Inherits from boxtree.Tree.

box_to_user_rank_starts

box_id_t [nboxes + 1]

box_to_user_rank_lists

int32 [*]

A CSR-like interaction list storage array, together with box_to_user_rank_starts. For each box, the list of ranks which own targets that use the multipole expansion at this box, via either List 3 or (possibly downward propagated from an ancestor) List 2.

boxtree.distributed.local_tree.generate_local_tree(actx: ArrayContext, global_traversal, responsible_boxes_list, comm)

Generate the local tree for the current rank.

This is an MPI-collective routine on comm.

Parameters:

• global_traversal – Global boxtree.traversal.FMMTraversalInfo object on host memory.

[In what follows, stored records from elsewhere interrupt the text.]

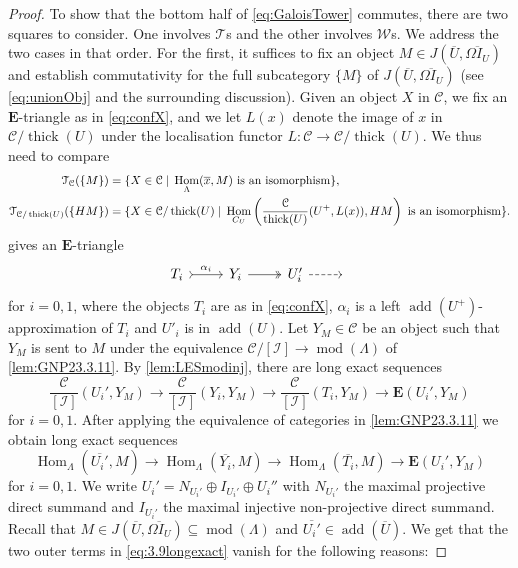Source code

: \documentclass[10pt,twoside, a4paper,reqno]{amsart}
\DeclareMathOperator{\mods}{mod}
\DeclareMathOperator{\Hom}{Hom}
\DeclareMathOperator{\add}{add}
\DeclareMathOperator{\thick}{thick}
\newcommand{\sth}{\;\vert\;}
\newcommand{\calI}{\mathcal{I}}
\newcommand{\calC}{\mathcal{C}}
\newcommand{\calT}{\mathcal{T}}
\newcommand{\calW}{\mathcal{W}}
\newcommand{\E}{\mathbf{E}}
\theoremstyle{definition}
\begin{document}
\begin{proof}
      To show that the bottom half of \eqref{eq:GaloisTower} commutes, there are two squares to consider. One involves $\calT$s and the other involves $\calW$s. We address the two cases in that order. For the first, it suffices to fix an object $M\in J(\overline{U},\overline{\Omega I_U})$ and establish commutativity for the full subcategory {$\{ M\}$} of $J(\overline{U},\overline{\Omega I_U})$ (see \eqref{eq:unionObj} and the surrounding discussion). Given an object $X$ in $\calC$, we fix {an $\E$-triangle} as in \cref{eq:confX}, and we let $L(x)$ denote the image of $x$ in $\calC/\thick(U)$ under the localisation functor $L\colon \calC \xrightarrow{} \calC/\thick(U)$. We {thus need to compare}
      \begin{align*}
      \calT_{\calC}(\{M\}) &= \{X \in \calC \sth \Hom_{\Lambda}(\overline{x},M) \text{ is an isomorphism} \}, \\
      \calT_{\calC/\thick(U)}(\{HM\}) &=  \{X \in \calC/\thick(U) \sth \Hom_{C_U}\left({\calC \over \thick(U)}(U^+, L(x)),HM\right) \text{ is an isomorphism} \}. 
      \end{align*}
        gives {an $\E$-triangle}        
        \begin{equation}\label{eq:3.9exchange'}
      \begin{tikzcd}
      	T_i  \arrow[r,tail,"\alpha_i"] & Y_i  \arrow[r,two heads] & U'_i \arrow[r,dashed] & {}
	\end{tikzcd}
      \end{equation}
         for $i=0,1$, where the objects $T_i$ are as in \eqref{eq:confX}, $\alpha_i$ is a left $\add(U^+)$-approximation {of $T_i$} and $U'_i$ is in $\add(U)$. Let $Y_M \in \calC$ be an object such that $Y_M$ is sent to $M$ under the equivalence $\calC/[\calI] \to \mods (\Lambda)$ of \cref{lem:GNP23.3.11}. By \cref{lem:LESmodinj}, there are long exact sequences
       \[ \frac{\calC}{[\calI]}(U_i', Y_M) \to \frac{\calC}{[\calI]}(Y_i, Y_M) \to \frac{\calC}{[\calI]}(T_i, Y_M) \to \E(U_i', Y_M) \]
       for $i=0,1$. 
       After applying the equivalence of categories in \cref{lem:GNP23.3.11} we obtain long exact sequences
       \begin{equation}\label{eq:3.9longexact} \Hom_{\Lambda}(\overline{U_i'}, M) \to \Hom_{\Lambda}(\overline{Y_i}, M) \to \Hom_{\Lambda}(\overline{T_i}, M) \to \E(U_i', Y_M) \end{equation}
       for $i=0,1$. We write $U_i' = N_{U_i'} \oplus I_{U_i'} \oplus U_i''$ with $N_{U_i'}$ the maximal projective direct summand and $I_{U_i'}$ the maximal injective non-projective direct summand. Recall that $M \in J(\overline{U},\overline{\Omega I_U}) \subseteq \mods(\Lambda)$ and ${\overline{U_i'}} \in \add(\overline{U})$. We get that the two outer terms in \eqref{eq:3.9longexact} vanish for the following reasons:

\end{proof}
\end{document}
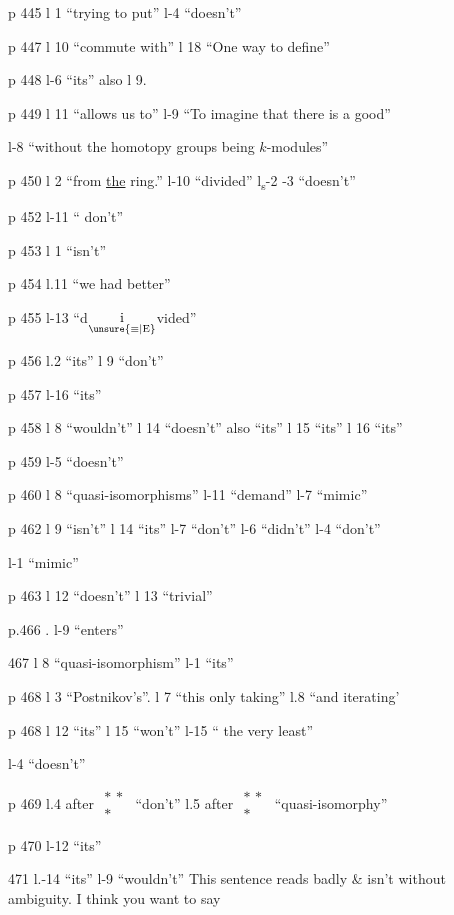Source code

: p 445 l 1 ``trying to put'' \quad l-4 ``doesn't''

p 447 l 10 ``commute with'' \quad l 18 ``One way to define'' \quad {}

p 448 l-6 ``its'' also l 9.

p 449 l 11 ``allows  us to'' \quad l-9 ``To imagine that there is a good''

l-8 ``without the homotopy groups being $k$-modules''

p 450 l 2 ``from \uline{the} ring.'' \quad l-10 ``divided'' \quad l\textsubscript{s}-2  -3 ``doesn't''

p 452 l-11 `` don't''

p 453 l 1 ``isn't''

p 454 l.11 ``we had better''

p 455 l-13 ``d$\underset{\unsure{\equiv|\mathrm{E}}}{\text{i}}$vided''

p 456 l.2 ``its'' \quad l 9 ``don't''

p 457 l-16 ``its''

p 458 l 8 ``wouldn't'' \quad l 14 ``doesn't'' also ``its'' \quad l 15 ``its'' \quad l 16 ``its''

p 459 l-5 ``doesn't''

p 460 l 8 ``quasi-isomorphisms'' \quad l-11 ``demand'' \quad l-7 ``mimic''

p 462 l 9 ``isn't'' \quad l 14 ``its'' \quad l-7 ``don't'' \quad l-6 ``didn't'' \quad l-4 ``don't''

l-1 ``mimic''

p 463 l 12 ``doesn't'' \quad l 13 ``trivial''

p.466 . l-9 ``enters''

467 l 8 ``quasi-isomorphism'' \quad l-1 ``its''

p 468 l 3 ``Postnikov's''. \quad l 7 ``this only taking'' \quad l.8 ``and iterating'

p 468 l 12 ``its'' \quad l 15 ``won't'' \quad l-15 `` the very least''

l-4 ``doesn't''

p 469 l.4 after $\substack{\ast\,\ast\\ \ast}$ ``don't'' \quad l.5 after $\substack{\ast\,\ast\\ \ast}$ ``quasi-isomorphy''

p 470 l-12 ``its''

471 l.-14 ``its'' \quad l-9 ``wouldn't'' This sentence reads  badly  \& isn't without ambiguity. I think you want to say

• responsible_boxes_list – a numpy.ndarray object containing the responsible boxes of the current rank.

Returns:

a tuple of (local_tree, src_idx, tgt_idx), where local_tree is an object with class boxtree.distributed.local_tree.LocalTree of the generated local tree, src_idx is the indices of the local sources in the global tree, and tgt_idx is the indices of the local targets in the global tree. src_idx and tgt_idx are needed for distributing source weights from root rank and assembling calculated potentials on the root rank.

boxtree.distributed.local_traversal.generate_local_travs(actx, local_tree, traversal_builder, merge_close_lists=False)

Generate local traversal from local tree.

Parameters:

• local_tree – the local tree on which the local traversal object will be constructed.

• traversal_builder – a function, taken a arraycontext.ArrayContext and a tree, returns the traversal object based on the tree.

Returns:

generated local traversal object in device memory

Distributed Wrangler

class boxtree.distributed.calculation.DistributedExpansionWranglerMixin

Distributed expansion wrangler base class.

This class is meant to aid in adding distributed capabilities to wranglers. All distributed wranglers should inherit from this class.

comm

global_traversal

communicate_mpoles_via_allreduce

distribute_source_weights(actx: ArrayContext, src_weight_vecs, src_idx_all_ranks)

gather_potential_results(actx: ArrayContext, potentials, tgt_idx_all_ranks)

communicate_mpoles(actx: ArrayContext, mpole_exps, return_stats=False)

Based on Algorithm 3: Reduce and Scatter in Lashuk et al. [1].

The main idea is to mimic an allreduce as done on a hypercube network, but to decrease the bandwidth cost by sending only information that is relevant to the rank receiving the message.

[1]

Lashuk, Ilya, Aparna Chandramowlishwaran, Harper Langston, Tuan-Anh Nguyen, Rahul Sampath, Aashay Shringarpure, Richard Vuduc, Lexing Ying, Denis Zorin, and George Biros. “A massively parallel adaptive fast multipole method on heterogeneous architectures”, Communications of the ACM 55, no. 5 (2012): 101-109, DOI.

Distributed FMM Evaluation

The distributed version of the FMM evaluation shares the same interface as the shared-memory version. To evaluate FMM in a distributed manner, use a subclass of boxtree.distributed.calculation.DistributedExpansionWranglerMixin in boxtree.fmm.drive_fmm().